▶ Task item: Your answer is one number: the count of lines below that hold the word "issue".

▶ Exercise inputs:
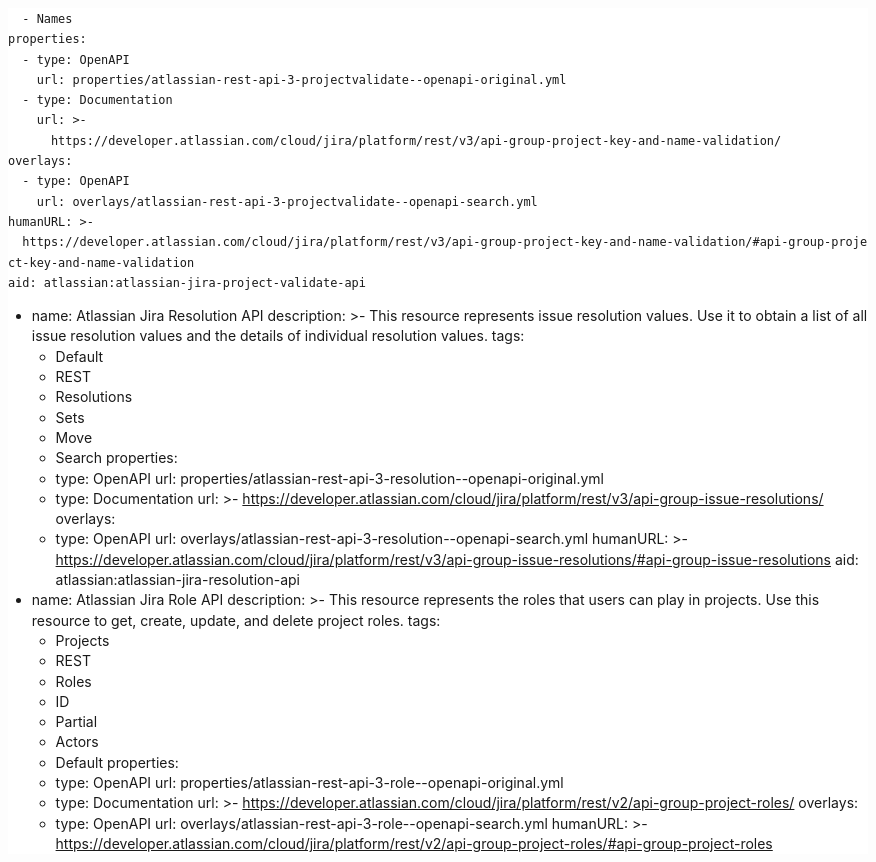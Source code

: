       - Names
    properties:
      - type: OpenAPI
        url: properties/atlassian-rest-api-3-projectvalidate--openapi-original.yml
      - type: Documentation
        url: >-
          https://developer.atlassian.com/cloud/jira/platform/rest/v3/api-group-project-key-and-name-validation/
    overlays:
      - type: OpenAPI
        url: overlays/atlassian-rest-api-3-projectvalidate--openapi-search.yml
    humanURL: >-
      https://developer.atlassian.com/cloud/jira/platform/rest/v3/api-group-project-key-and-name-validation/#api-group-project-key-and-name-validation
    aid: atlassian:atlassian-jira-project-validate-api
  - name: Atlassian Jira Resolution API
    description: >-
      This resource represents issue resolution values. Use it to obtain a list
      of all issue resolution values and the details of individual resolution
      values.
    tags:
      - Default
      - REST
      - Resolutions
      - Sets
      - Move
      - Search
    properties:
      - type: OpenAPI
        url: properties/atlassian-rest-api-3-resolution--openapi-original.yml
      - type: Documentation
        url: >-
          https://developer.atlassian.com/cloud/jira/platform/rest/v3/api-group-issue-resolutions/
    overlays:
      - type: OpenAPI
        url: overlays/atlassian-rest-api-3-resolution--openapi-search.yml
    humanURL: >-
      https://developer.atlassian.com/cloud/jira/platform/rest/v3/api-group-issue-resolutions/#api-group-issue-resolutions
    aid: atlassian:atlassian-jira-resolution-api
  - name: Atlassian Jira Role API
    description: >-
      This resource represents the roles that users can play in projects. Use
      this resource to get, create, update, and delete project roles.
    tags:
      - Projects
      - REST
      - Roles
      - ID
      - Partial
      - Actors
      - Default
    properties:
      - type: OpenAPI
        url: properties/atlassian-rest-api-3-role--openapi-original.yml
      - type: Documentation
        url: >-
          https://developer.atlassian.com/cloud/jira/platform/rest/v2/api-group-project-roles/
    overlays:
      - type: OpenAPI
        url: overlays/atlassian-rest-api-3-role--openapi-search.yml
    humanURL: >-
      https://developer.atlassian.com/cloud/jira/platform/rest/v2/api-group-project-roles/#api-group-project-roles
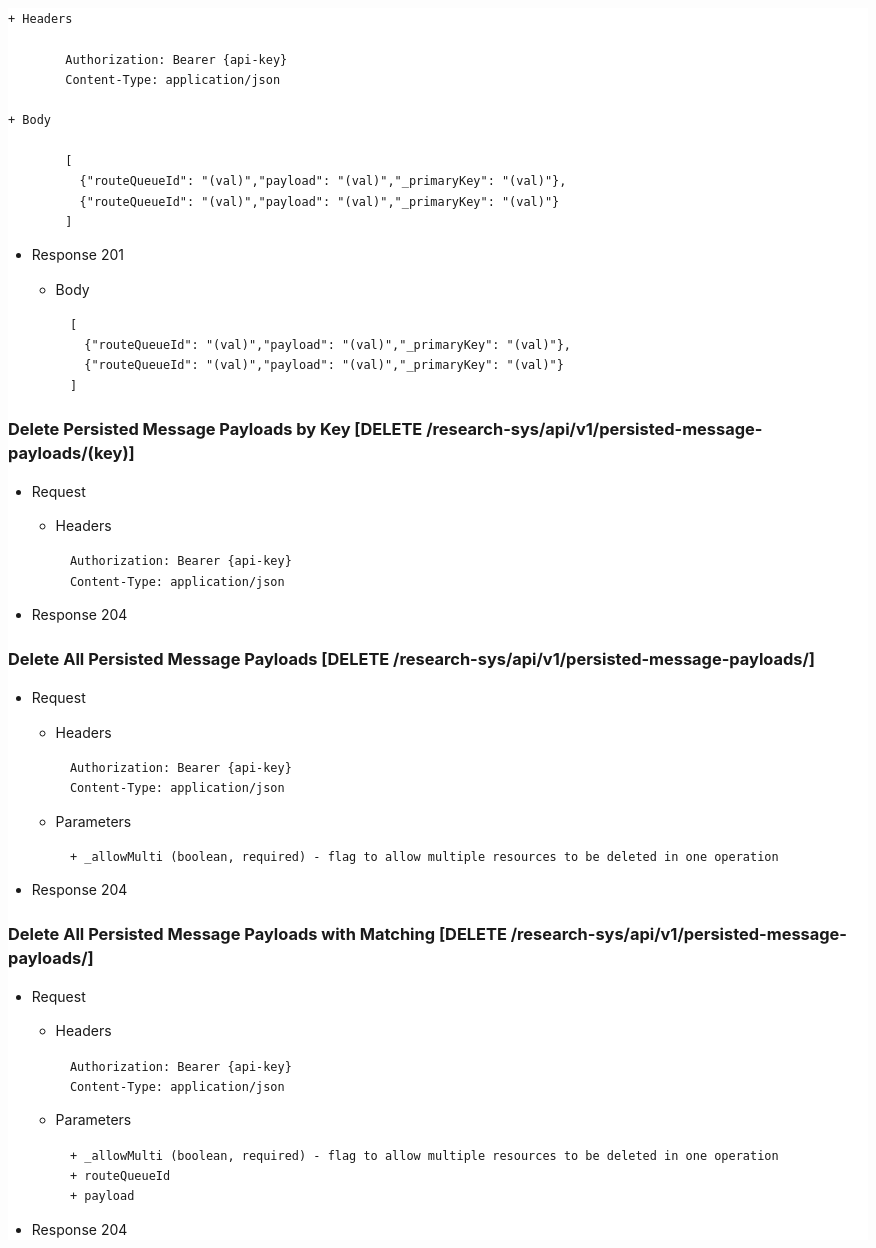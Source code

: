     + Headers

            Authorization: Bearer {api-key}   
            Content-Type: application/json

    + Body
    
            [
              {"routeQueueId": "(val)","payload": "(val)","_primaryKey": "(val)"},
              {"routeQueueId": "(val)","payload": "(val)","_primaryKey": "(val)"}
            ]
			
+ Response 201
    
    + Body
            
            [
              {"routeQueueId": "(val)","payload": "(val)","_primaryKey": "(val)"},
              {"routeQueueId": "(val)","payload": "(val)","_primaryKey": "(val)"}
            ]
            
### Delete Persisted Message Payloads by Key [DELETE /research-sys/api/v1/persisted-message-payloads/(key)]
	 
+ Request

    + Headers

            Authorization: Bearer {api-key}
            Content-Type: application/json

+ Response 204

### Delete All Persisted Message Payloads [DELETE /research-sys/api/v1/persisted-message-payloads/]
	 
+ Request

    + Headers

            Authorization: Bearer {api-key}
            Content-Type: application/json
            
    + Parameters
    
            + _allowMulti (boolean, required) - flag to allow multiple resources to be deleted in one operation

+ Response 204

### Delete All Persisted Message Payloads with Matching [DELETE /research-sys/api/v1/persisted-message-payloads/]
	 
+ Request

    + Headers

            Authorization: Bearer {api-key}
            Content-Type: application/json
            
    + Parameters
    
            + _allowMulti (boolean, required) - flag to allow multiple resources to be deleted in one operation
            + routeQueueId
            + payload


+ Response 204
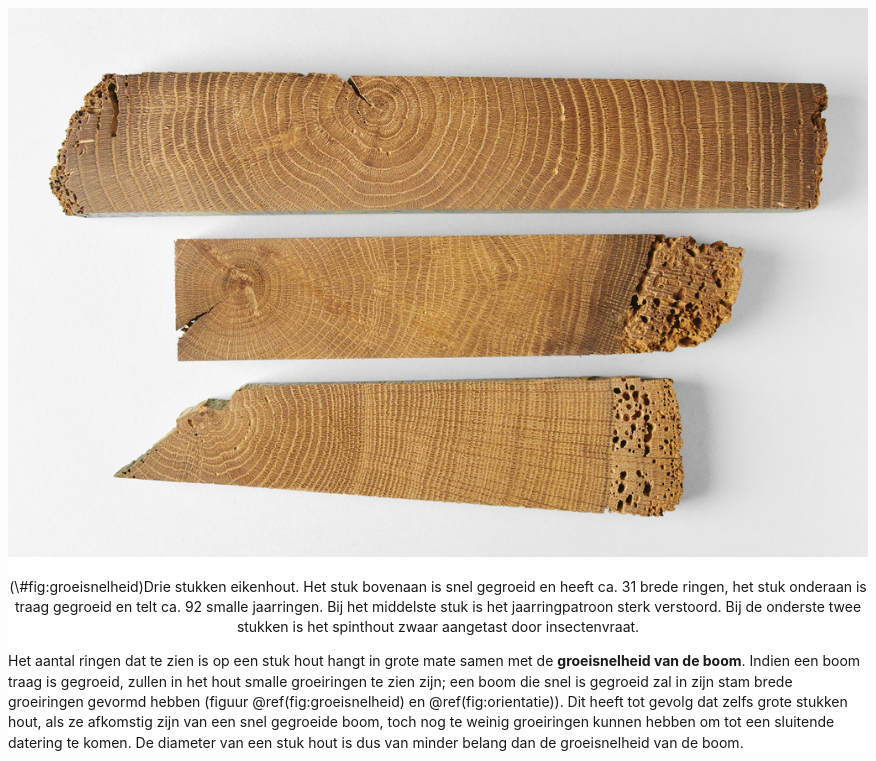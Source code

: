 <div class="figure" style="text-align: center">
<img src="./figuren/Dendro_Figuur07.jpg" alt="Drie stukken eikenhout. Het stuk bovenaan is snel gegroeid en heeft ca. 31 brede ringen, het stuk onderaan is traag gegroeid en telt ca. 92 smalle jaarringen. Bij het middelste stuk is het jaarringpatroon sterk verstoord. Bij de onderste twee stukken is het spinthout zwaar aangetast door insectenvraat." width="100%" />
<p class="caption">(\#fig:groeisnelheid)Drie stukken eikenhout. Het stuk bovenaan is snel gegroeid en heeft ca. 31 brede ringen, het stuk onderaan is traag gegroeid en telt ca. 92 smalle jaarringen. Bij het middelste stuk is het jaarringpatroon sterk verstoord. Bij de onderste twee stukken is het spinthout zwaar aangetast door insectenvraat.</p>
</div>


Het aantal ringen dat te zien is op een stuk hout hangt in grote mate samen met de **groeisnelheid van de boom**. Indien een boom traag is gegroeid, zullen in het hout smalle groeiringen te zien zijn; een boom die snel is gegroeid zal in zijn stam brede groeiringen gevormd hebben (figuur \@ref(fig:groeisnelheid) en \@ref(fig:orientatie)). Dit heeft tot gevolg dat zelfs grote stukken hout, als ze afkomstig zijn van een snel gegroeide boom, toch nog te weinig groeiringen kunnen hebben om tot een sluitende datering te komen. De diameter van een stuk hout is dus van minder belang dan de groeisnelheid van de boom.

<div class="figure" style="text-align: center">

--

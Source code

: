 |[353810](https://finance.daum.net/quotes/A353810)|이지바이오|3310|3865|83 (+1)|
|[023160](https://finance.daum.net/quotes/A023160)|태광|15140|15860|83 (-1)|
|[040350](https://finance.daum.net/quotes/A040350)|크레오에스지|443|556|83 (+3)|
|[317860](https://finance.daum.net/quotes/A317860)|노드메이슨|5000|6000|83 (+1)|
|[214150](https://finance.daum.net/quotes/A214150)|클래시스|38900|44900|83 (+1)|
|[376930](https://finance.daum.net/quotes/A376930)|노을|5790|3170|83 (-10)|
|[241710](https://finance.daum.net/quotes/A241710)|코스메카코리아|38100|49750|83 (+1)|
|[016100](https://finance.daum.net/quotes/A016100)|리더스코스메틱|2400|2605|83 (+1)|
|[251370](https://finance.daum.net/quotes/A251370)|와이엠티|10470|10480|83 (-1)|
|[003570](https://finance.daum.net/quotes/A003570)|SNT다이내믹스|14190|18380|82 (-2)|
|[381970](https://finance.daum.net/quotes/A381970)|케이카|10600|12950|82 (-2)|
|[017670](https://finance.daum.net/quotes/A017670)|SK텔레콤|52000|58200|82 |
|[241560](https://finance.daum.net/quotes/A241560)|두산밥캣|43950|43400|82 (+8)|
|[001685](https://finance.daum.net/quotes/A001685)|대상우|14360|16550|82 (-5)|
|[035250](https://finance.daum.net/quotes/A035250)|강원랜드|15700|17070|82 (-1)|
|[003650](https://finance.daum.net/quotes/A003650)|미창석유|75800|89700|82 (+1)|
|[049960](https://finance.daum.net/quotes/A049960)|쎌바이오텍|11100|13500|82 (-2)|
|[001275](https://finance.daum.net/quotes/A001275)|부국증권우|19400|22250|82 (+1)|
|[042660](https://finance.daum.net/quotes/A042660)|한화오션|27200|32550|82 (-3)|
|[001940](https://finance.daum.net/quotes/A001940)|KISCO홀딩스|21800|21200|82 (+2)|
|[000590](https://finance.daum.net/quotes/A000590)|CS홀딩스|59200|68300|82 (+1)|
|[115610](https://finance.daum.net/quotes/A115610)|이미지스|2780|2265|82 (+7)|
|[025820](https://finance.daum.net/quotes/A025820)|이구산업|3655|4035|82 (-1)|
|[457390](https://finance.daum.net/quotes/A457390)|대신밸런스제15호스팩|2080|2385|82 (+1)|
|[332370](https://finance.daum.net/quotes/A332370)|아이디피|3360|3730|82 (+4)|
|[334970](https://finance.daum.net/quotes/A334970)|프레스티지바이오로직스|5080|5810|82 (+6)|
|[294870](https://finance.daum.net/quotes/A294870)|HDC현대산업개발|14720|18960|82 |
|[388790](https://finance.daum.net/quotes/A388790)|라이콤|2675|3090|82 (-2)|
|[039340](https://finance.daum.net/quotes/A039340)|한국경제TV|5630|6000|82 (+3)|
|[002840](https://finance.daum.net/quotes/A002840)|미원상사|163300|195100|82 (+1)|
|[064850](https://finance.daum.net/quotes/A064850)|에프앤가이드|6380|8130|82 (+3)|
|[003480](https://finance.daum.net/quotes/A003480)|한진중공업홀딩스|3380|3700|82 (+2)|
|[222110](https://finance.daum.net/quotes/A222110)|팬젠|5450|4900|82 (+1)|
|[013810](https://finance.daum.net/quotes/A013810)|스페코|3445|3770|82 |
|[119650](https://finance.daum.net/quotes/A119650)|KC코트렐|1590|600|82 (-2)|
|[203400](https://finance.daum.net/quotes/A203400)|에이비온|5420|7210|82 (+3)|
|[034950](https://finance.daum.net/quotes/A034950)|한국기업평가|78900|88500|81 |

▶ Written solution: 4